The artists were given a large shared studio space to develop their practices after graduation by the Associate Studio Programme, with many visits by established artists, curators and thinkers including Adam Chodsko, Lisa Panting, Lindsay Seers, Morgan Quaintance, James Richards, Vanessa Carlos, Neil Beloufa. “The programme presents a sustainable, flexible and honest way into the outside world for young practitioners that have recently left art school,” says Asta.

Asta’s work includes two hydrographic prints, a sculpture made of found plasterboards and two videos. “It’s all quite recent work that centres on the hydrographic process which I’ve been working with for a couple of years,” she says. “It’s a technique borrowed from the car-manufacturing industry utilising the surface of water to print onto 3-dimensional objects and surfaces. It is a delicate process contingent upon air, temperature, movement and time. I discovered it on YouTube and the main work in the exhibition which is shown on one of the large screens returns to this platform but through a 17th century cantata, lamenting lost love.”


The group wanted to curate an exhibition that was a reaction to the idea that artworks are increasingly experienced second-hand: through websites, publications and social media, further looking at the ways in which these modes of mediation govern our expectations and judgements about direct encounters with artworks. Tilly adds that the exhibition is supposed to be “a bricolage of gestures, ideas and work, a way of identifying crossovers or differences, making connections to collective as well as individual concerns; a testing ground.”

Tilly’s work includes video works ‘Liquid Trust’, a film about the gaze, and ‘Hula Thunder-Clap’ as well as a sound piece ‘SkSkSk’ and some small sculptures called ‘Plaster ears’. ‘Hula Thunder-Clap’ was shot in the shared studio and describes a series of potential loops whilst the protagonist negotiates the space; the loop of 8mm film, her own hooping action, the repeating chant and the circling of the camera. Doubled up on facing screens, the film also directs the viewer around the exhibition space and mimics a POV position in the centre of the room.

“Dream Works came about through discussions around the way we could put on a show collectively after working in a shared space for three years,” Tilly says. “We wanted to address the ways in which a group show might be contextually framed and how ‘themes’ often create problems rather than unite individual works. We decided to create a collaborative film which would frame the exhibition but also act as a space to show work in a more generous way, by blurring the usual separation of studio, exhibition space and documentation, finished and unfinished work.”


Another artist featured in the exhibition is Piotr, whose work ‘CIN CINema’ compromises a pink neon sign commissioned from a workshop in Warsaw that has been making neon signs in Poland since the late 50s. Taken from a series of works in which Piotr refers to the tradition and legacy of the cinema of past era, particularly the cinematography of the 60s and the French New Wave, the piece, he says, relates to the gesture of celebration, and touches upon this idea within the work of filmmakers such as Jean-Luc Godard and Francois Truffaut.

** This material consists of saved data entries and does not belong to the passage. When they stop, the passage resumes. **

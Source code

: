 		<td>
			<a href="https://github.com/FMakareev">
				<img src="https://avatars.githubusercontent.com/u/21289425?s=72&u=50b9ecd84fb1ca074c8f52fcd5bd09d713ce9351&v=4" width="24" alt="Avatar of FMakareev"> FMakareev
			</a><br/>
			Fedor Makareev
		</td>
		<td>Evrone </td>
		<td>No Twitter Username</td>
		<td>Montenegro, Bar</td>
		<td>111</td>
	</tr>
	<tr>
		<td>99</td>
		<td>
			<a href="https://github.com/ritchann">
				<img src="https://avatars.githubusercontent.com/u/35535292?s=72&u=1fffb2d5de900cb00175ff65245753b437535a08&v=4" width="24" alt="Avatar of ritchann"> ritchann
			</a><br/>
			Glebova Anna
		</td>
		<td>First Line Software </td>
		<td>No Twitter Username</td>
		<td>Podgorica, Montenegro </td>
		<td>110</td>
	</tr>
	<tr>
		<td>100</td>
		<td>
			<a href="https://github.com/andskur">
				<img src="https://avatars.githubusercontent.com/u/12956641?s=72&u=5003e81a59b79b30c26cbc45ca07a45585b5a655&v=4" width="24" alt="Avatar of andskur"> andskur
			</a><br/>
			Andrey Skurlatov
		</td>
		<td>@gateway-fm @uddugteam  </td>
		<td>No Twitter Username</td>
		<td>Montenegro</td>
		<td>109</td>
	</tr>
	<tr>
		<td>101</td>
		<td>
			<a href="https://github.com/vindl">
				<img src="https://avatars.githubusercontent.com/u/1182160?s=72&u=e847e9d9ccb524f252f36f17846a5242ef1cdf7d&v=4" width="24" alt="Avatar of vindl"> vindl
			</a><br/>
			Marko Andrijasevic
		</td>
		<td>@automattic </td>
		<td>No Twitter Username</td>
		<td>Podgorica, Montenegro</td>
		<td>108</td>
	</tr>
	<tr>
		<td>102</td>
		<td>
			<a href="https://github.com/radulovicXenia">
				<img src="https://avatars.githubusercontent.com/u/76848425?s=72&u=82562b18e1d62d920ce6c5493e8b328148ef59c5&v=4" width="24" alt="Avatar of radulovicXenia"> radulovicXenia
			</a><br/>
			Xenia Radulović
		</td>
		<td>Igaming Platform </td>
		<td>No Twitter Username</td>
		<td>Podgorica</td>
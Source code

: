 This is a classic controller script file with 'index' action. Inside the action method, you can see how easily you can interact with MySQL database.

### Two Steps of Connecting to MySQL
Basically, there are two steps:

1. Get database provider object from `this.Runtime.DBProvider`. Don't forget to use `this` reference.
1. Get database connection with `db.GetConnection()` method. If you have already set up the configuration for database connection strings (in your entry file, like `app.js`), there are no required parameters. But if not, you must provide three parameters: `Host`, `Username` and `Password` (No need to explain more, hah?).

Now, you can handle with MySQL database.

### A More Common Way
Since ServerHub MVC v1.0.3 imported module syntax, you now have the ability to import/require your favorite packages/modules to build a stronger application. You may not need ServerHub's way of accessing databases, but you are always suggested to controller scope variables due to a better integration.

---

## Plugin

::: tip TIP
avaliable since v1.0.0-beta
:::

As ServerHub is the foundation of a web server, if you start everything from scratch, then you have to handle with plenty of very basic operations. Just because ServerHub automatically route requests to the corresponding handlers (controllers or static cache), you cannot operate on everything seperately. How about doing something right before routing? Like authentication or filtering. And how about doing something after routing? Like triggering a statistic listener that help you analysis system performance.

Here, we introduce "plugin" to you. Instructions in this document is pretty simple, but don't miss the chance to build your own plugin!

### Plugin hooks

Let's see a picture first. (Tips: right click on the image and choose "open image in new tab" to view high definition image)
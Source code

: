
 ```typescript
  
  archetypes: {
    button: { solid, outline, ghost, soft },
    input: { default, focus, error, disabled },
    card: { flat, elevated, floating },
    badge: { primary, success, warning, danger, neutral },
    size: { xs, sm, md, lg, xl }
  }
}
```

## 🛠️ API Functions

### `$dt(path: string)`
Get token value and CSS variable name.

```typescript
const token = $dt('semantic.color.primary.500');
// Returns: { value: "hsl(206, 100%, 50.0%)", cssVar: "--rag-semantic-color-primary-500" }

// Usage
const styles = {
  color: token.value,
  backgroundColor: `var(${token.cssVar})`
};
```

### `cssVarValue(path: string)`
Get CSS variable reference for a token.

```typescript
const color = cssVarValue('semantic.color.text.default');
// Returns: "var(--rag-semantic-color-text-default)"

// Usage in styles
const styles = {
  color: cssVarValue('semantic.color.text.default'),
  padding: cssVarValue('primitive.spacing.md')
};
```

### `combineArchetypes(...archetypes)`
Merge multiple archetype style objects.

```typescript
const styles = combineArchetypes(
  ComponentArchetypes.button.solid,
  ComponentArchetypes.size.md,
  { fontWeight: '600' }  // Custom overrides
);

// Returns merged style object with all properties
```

The piece glows from a far corner, and joins the other works in being the only non-natural light sources in the predominantly dark gallery. “We decided not to include any additional lighting, apart from natural light, and wanted the exhibition to be self-lit,” Piotr explains. “The set-up, the way we choreograph our spectators as well as the structure of the video installations relate to the cinematic experience and deals with various hierarchies typical for a multi-layered genre like cinema.”

“The film and the works in the show are able to bleed into each other,” Tilly adds. “They will interrupt the viewer as they move through the space, whether it is a sudden change in volume, a bright light being triggered or a hydrographic print slipped behind a wall. Certain objects or works are referenced in the film, acting as counterpoints, or featuring as props, subjects or documents of other exhibitions.”

Dream Works is showing in the Lethaby Gallery until December 17.